● **Exercise requirements**:
The line with "- Canonicalize NEXT_PUBLIC_SITE_URL;" marks where to begin. Please copy it and each line after it to the end of the records below, exactly.

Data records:
━━━━━━

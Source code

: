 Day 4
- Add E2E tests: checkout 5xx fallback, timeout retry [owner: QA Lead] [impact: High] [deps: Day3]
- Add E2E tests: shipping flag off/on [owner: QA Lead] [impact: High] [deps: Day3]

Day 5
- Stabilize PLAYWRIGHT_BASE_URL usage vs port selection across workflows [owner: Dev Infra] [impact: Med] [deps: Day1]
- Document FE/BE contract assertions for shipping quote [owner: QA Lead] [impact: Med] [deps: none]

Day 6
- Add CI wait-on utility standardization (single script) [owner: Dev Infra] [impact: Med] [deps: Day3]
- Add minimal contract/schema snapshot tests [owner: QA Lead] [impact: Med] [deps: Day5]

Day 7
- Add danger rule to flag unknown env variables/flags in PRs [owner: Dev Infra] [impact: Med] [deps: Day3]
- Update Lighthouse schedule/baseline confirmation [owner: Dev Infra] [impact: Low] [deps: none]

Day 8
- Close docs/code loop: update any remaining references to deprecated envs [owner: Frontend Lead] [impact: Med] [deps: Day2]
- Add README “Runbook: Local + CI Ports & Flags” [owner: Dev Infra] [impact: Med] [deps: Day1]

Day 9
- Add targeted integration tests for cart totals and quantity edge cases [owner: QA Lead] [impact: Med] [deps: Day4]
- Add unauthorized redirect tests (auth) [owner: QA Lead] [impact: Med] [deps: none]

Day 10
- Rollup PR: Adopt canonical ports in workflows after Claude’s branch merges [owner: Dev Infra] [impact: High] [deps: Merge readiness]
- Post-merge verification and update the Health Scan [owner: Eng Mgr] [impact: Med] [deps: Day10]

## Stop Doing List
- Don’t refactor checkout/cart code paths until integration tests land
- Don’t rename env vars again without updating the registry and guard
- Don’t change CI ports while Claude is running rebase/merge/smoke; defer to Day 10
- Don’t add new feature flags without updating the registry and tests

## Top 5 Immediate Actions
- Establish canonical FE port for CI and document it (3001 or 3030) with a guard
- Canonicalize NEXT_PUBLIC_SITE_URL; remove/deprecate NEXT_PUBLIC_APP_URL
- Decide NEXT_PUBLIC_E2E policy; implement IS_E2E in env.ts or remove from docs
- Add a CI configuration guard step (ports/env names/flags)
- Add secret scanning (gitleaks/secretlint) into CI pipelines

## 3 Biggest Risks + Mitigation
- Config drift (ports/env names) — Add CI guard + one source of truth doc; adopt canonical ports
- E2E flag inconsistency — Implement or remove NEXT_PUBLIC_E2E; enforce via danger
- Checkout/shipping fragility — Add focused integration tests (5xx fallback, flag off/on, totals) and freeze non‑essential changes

━━━━━━

● **Solution**:
- Canonicalize NEXT_PUBLIC_SITE_URL; remove/deprecate NEXT_PUBLIC_APP_URL
- Decide NEXT_PUBLIC_E2E policy; implement IS_E2E in env.ts or remove from docs
- Add a CI configuration guard step (ports/env names/flags)
- Add secret scanning (gitleaks/secretlint) into CI pipelines

## 3 Biggest Risks + Mitigation
- Config drift (ports/env names) — Add CI guard + one source of truth doc; adopt canonical ports
- E2E flag inconsistency — Implement or remove NEXT_PUBLIC_E2E; enforce via danger
- Checkout/shipping fragility — Add focused integration tests (5xx fallback, flag off/on, totals) and freeze non‑essential changes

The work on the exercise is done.